Pero, Trahern, sabiendo eso, ¿no daría por supuesto que él esperaría? ¿Se permitiría dormir al menos una hora, pensando que su presa aguardaría hasta justo antes del amanecer para llevar a cabo cualquier intento por llegar hasta su montura? ¿O confiaría en que el caballo armara el suficiente revuelo como para despertarlo, cuando McCay intentara llevárselo?

Rafe sonrió consciente de que sus posibilidades de salir con vida de aquello eran mínimas, independientemente de lo que hiciera, y de que, con toda probabilidad, la opción más temeraria era la que tenía más posibilidades de éxito.

Se acercó aún más a la formación rocosa tras la que estaba su caballo y esperó a que los sonidos le indicaran que el animal se había despertado. Aguardó unos pocos minutos más, se puso en pie sin hacer ruido y después se aproximó al enorme animal, que captó su olor y le dio cariñosamente unos golpes con la cabeza. McCay le acarició el aterciopelado hocico antes de coger las riendas y saltar sobre la silla haciendo el mínimo ruido posible. La sangre corría desenfrenadamente por sus venas, como siempre lo hacía en momentos así, y tuvo que apretar los dientes para evitar dar rienda suelta a la tensión soltando un grito. El caballo se estremeció bajo él percibiendo el salvaje placer de su jinete al correr aquel riesgo, y McCay se vio obligado a apelar a su férreo autocontrol para hacer girar al animal y empezar a avanzar con lentitud, debido a que la irregularidad del terreno le impedía huir a toda velocidad. Ese era el momento más peligroso, cuando más probabilidades existían de que Trahern se despertara.

Rafe oyó de pronto el chasquido de un percutor al ser levantado y, de inmediato, se inclinó sobre el cuello del caballo al tiempo que le hacía virar bruscamente hacia la derecha. Sintió un agudo quemazón en su costado izquierdo un segundo antes de escuchar el disparo. Sin embargo, el destello del arma le había indicado la posición de Trahern, y consiguió desenfundar y disparar antes de que su perseguidor pudiera hacerlo de nuevo.

Aterrado, el enorme caballo de McCay se desbocó y cabalgó vertiginosamente hacia la espesura del bosque. Rafe pudo oír cómo maldecía el cazador de recompensas, a pesar del estruendo de los cascos de su montura.
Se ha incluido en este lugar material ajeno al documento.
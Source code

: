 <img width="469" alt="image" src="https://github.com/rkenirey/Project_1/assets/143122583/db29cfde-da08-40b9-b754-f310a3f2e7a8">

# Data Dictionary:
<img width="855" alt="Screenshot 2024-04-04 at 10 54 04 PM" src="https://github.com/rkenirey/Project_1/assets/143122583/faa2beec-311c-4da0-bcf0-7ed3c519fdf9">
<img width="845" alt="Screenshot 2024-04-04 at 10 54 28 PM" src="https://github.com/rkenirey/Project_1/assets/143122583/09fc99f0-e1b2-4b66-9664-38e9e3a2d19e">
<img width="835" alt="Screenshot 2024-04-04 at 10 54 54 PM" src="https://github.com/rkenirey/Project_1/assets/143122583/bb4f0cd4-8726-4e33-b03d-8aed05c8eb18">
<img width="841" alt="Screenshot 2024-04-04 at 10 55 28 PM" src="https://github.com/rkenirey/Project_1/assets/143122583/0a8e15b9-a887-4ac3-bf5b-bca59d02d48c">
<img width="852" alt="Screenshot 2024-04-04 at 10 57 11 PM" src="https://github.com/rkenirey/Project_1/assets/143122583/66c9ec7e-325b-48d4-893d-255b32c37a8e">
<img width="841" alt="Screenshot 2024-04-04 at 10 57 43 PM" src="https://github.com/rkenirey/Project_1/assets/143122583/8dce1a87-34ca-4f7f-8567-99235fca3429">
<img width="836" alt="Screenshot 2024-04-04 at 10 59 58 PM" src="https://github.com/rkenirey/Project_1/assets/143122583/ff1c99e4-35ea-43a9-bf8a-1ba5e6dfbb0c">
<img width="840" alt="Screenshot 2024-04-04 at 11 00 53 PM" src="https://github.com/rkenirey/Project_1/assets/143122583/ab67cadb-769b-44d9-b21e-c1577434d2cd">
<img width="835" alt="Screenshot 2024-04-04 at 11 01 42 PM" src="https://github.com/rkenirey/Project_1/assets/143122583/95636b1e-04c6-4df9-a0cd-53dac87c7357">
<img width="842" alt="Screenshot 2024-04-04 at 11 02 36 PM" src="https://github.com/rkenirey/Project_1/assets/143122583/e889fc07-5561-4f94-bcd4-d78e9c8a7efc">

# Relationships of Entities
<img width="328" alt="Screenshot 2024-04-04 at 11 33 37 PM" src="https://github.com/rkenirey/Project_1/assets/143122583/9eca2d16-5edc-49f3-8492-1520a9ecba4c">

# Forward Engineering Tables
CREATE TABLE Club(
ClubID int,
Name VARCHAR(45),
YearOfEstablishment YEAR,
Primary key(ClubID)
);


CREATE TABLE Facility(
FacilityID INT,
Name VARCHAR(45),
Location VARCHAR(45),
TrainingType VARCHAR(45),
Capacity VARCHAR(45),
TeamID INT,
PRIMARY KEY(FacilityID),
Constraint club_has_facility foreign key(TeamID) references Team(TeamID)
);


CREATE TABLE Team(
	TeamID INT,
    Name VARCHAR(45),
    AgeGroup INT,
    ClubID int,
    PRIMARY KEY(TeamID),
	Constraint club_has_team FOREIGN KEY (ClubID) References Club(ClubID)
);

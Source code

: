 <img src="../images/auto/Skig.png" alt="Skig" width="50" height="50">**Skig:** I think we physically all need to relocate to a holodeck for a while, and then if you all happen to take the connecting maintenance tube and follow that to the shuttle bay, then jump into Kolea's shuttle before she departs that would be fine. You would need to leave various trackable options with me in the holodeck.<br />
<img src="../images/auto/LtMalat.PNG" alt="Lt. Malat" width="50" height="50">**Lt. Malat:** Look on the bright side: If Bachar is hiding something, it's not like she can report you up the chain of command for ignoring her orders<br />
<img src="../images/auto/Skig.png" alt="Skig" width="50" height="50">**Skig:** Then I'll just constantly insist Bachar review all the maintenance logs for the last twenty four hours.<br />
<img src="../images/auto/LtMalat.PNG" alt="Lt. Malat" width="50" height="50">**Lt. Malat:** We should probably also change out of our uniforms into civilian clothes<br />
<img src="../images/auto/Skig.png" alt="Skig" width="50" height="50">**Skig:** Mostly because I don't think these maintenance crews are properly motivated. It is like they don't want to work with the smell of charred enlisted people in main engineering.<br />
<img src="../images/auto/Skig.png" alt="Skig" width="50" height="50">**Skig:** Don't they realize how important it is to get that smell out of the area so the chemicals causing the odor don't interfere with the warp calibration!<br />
Temiendo que ambos acabaran con el cuello roto, McCay obligó finalmente al animal a detenerse antes siquiera de recorrer medio kilómetro. El costado le ardía y sentía cómo la sangre se extendía por el lateral de sus pantalones. Con el caballo avanzando al paso, se quitó el guante tirando de él con los dientes y empezó a palparse a tientas. Encontró dos agujeros en la camisa, uno frente al otro, y los correspondientes orificios en su cuerpo que marcaban la entrada y la salida de la bala. Se quitó el pañuelo que llevaba al cuello y lo colocó a modo de venda por debajo de la camisa, usando el codo para mantenerlo presionado contra las heridas.